▽

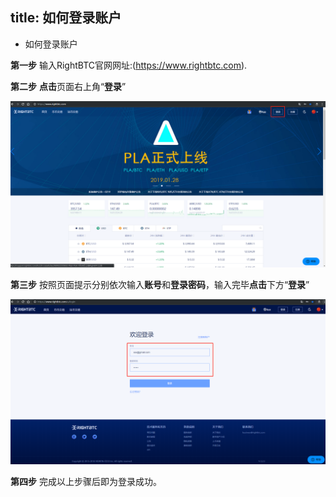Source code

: title: 如何登录账户
---
* 如何登录账户
 
**第一步** 输入RightBTC官网网址:(https://www.rightbtc.com).

**第二步** **点击**页面右上角“**登录**”

![RightBTC Screenshot](/Jacob/WechatIMG425.png)

**第三步** 按照页面提示分别依次输入**账号**和**登录密码**，输入完毕**点击**下方“**登录**”

![RightBTC Screenshot](/Jacob/WechatIMG426.png)

**第四步** 完成以上步骤后即为登录成功。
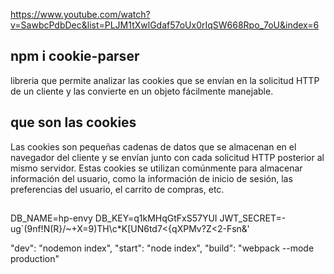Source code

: https://www.youtube.com/watch?v=SawbcPdbDec&list=PLJM1tXwlGdaf57oUx0rIqSW668Rpo_7oU&index=6

## npm i cookie-parser
libreria que permite  analizar las cookies que se envían en la solicitud HTTP de un cliente y las convierte en un objeto fácilmente manejable.
## que son las cookies
Las cookies son pequeñas cadenas de datos que se almacenan en el navegador del cliente y se envían junto con cada solicitud HTTP posterior al mismo servidor. Estas cookies se utilizan comúnmente para almacenar información del usuario, como la información de inicio de sesión, las preferencias del usuario, el carrito de compras, etc.

##
DB_NAME=hp-envy
DB_KEY=q1kMHqGtFxS57YUI
JWT_SECRET=-ug`(9nf!N(R}/~+X=9)TH\c*K[UN6td7<{qXPMv?Z<2-Fsn&'

 "dev": "nodemon index",
    "start": "node index",
    "build": "webpack --mode production"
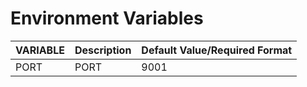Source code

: # Environment Variables
| VARIABLE | Description | Default Value/Required Format |
|----------|-------------|-------------------------------|
| PORT     | PORT        | 9001                          |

△

▶ [Work to complete]
Leave out the pictures, and extract exactly the lines from the one with "libreria que permite" through the end of the records, both ends included.

▶ [Your response]
libreria que permite  analizar las cookies que se envían en la solicitud HTTP de un cliente y las convierte en un objeto fácilmente manejable.
## que son las cookies
Las cookies son pequeñas cadenas de datos que se almacenan en el navegador del cliente y se envían junto con cada solicitud HTTP posterior al mismo servidor. Estas cookies se utilizan comúnmente para almacenar información del usuario, como la información de inicio de sesión, las preferencias del usuario, el carrito de compras, etc.

##
DB_NAME=hp-envy
DB_KEY=q1kMHqGtFxS57YUI
JWT_SECRET=-ug`(9nf!N(R}/~+X=9)TH\c*K[UN6td7<{qXPMv?Z<2-Fsn&'

 "dev": "nodemon index",
    "start": "node index",
    "build": "webpack --mode production"
Source code

: # Environment Variables
| VARIABLE | Description | Default Value/Required Format |
|----------|-------------|-------------------------------|
| PORT     | PORT        | 9001                          |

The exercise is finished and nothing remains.